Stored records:
==========
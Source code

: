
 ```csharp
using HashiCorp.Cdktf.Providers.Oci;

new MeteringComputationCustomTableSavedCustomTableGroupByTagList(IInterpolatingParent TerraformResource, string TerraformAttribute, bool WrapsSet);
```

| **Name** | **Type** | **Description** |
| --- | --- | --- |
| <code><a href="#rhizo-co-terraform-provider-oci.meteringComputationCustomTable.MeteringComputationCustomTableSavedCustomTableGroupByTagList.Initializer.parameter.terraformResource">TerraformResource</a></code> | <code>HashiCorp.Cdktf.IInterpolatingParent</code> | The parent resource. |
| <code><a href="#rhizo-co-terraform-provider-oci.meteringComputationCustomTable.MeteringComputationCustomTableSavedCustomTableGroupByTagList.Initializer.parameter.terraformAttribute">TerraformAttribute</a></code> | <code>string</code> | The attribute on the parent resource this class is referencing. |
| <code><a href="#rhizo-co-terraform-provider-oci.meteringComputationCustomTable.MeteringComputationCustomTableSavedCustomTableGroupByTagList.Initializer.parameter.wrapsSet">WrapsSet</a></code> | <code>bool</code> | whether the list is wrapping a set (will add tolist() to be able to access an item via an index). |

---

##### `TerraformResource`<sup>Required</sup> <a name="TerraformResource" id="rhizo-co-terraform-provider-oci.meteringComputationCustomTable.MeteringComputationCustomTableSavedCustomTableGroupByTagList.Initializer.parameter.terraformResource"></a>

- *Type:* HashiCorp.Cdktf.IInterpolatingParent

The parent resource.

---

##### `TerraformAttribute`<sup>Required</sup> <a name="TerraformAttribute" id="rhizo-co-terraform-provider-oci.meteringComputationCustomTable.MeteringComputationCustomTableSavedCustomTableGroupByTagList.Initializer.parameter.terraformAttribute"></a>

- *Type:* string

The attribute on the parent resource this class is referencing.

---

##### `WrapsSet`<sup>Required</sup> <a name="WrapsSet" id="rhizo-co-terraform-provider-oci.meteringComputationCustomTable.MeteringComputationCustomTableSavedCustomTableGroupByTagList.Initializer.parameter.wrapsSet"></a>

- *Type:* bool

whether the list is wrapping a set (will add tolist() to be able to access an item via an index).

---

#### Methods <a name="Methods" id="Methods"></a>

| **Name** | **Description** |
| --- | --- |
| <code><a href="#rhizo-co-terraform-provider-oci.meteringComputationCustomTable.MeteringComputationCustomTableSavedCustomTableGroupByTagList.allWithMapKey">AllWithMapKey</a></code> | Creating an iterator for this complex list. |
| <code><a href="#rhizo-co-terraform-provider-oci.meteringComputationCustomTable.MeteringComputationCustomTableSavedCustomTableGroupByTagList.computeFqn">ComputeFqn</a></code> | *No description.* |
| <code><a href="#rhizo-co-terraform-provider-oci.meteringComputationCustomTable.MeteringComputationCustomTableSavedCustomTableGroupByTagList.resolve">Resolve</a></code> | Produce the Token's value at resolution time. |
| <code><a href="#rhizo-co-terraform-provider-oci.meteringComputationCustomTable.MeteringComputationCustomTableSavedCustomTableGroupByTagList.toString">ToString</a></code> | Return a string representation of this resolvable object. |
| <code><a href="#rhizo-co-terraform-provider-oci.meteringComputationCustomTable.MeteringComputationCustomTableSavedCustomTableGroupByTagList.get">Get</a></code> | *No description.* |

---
==========
YOUR OBJECTIVE |
Look through the entries and return every line where "Type" appears.

TASK ANSWER |
| **Name** | **Type** | **Description** |
- *Type:* HashiCorp.Cdktf.IInterpolatingParent
- *Type:* string
- *Type:* bool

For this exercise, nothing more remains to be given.